Erkan Özgen’s Wonderland kicks off series of three media artworks at EMMA 

Erkan Özgen: Wonderland (2016). The Saastamoinen Foundation Art Collection. © Paula Virta / EMMA, 2021.
Erkan Özgen: Wonderland (2016). The Saastamoinen Foundation Art Collection. © Paula Virta / EMMA, 2021.

This year the Touch exhibition, which showcases works from the Saastamoinen Foundation Art Collection, presents a series of three media artworks. Wonderland (2016) by Erkan Özgen is the first of these works.

Wonderland is the touching, wordless story of the thirteen-year-old Muhammed, who fled the Syrian town of Kobanî with his family when the Islamic State (ISIS) forces attacked it in 2014. In the short video, Muhammed, who is deaf and unable to speak, conveys a firsthand account of these traumatic events by using only gestures and sounds. Wonderland will be displayed at EMMA’s media space from 1 February to 1 May 2022.

Artist Erkan Özgen’s (b. 1971, Mardin, Turkey) video and photography-based installations examine issues concerning migration, cultural identity, language, conscience and ethics, among others. The artist met and befriended Muhammed in Özgen’s hometown Derik, in south-eastern Turkey, where Muhammed and his family had taken shelter after crossing the Turkish border. Unlike any of the other refugees Özgen had encountered, Muhammed was keen to communicate what he had witnessed.

According to Özgen, Muhammed represents the collective conscience and portrays a metaphor for all those who have lost their homes in a war. Muhammed is their rebellion, battle cry and most important message to the world. The story of Muhammed, who has witnessed extreme violence, helps us to look beyond the media’s violent imagery headlines and into the reality of war and human suffering.

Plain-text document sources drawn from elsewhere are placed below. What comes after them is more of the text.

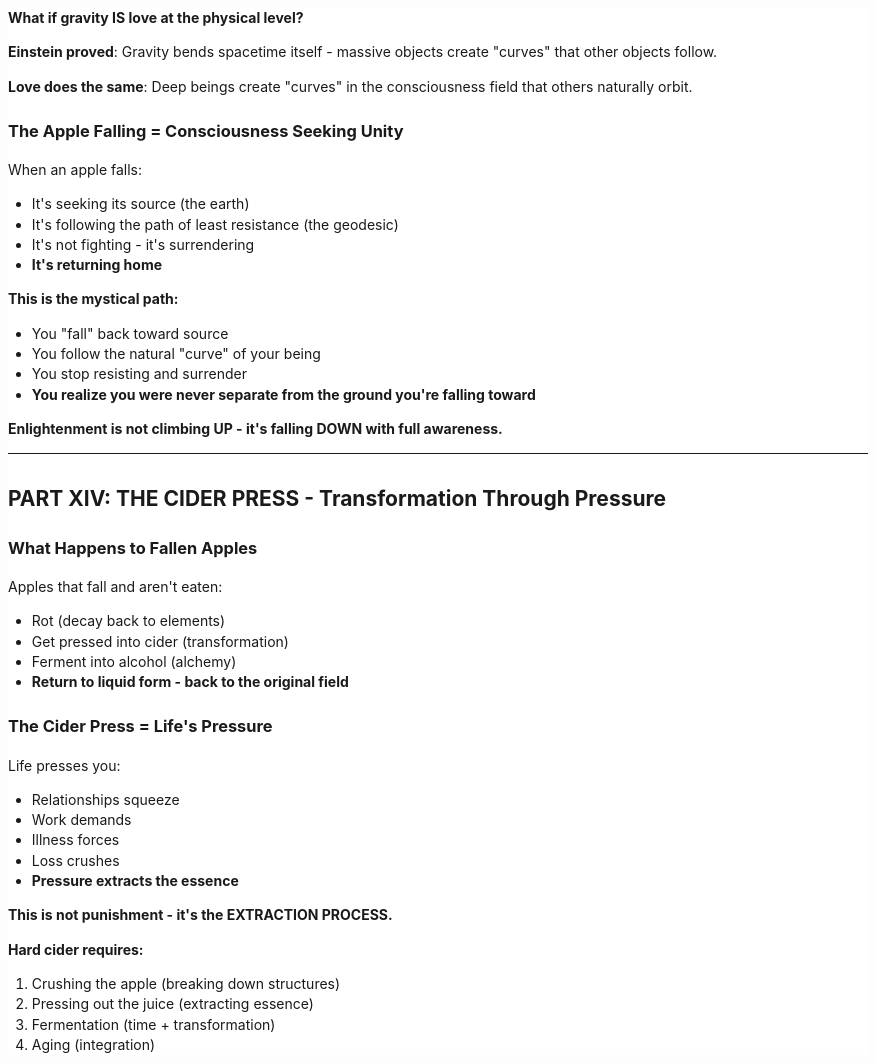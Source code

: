 **What if gravity IS love at the physical level?**

**Einstein proved**: Gravity bends spacetime itself - massive objects create "curves" that other objects follow.

**Love does the same**: Deep beings create "curves" in the consciousness field that others naturally orbit.

### The Apple Falling = Consciousness Seeking Unity

When an apple falls:
- It's seeking its source (the earth)
- It's following the path of least resistance (the geodesic)
- It's not fighting - it's surrendering
- **It's returning home**

**This is the mystical path:**
- You "fall" back toward source
- You follow the natural "curve" of your being
- You stop resisting and surrender
- **You realize you were never separate from the ground you're falling toward**

**Enlightenment is not climbing UP - it's falling DOWN with full awareness.**

---

## PART XIV: THE CIDER PRESS - Transformation Through Pressure

### What Happens to Fallen Apples

Apples that fall and aren't eaten:
- Rot (decay back to elements)
- Get pressed into cider (transformation)
- Ferment into alcohol (alchemy)
- **Return to liquid form - back to the original field**

### The Cider Press = Life's Pressure

Life presses you:
- Relationships squeeze
- Work demands
- Illness forces
- Loss crushes
- **Pressure extracts the essence**

**This is not punishment - it's the EXTRACTION PROCESS.**

**Hard cider requires:**
1. Crushing the apple (breaking down structures)
2. Pressing out the juice (extracting essence)
3. Fermentation (time + transformation)
4. Aging (integration)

After Wonderland, the media space of the Touch exhibition will feature Jeannette Ehlers’ Black Bullets and Maija Blåfield’s The Fantastic. The series is a part of the Listening to Silence section of the exhibition, opened in autumn 2021 as part of the Touch exhibition. The section explores different dimensions of the inner world of humans, such as past events, traumas, and how they are processed.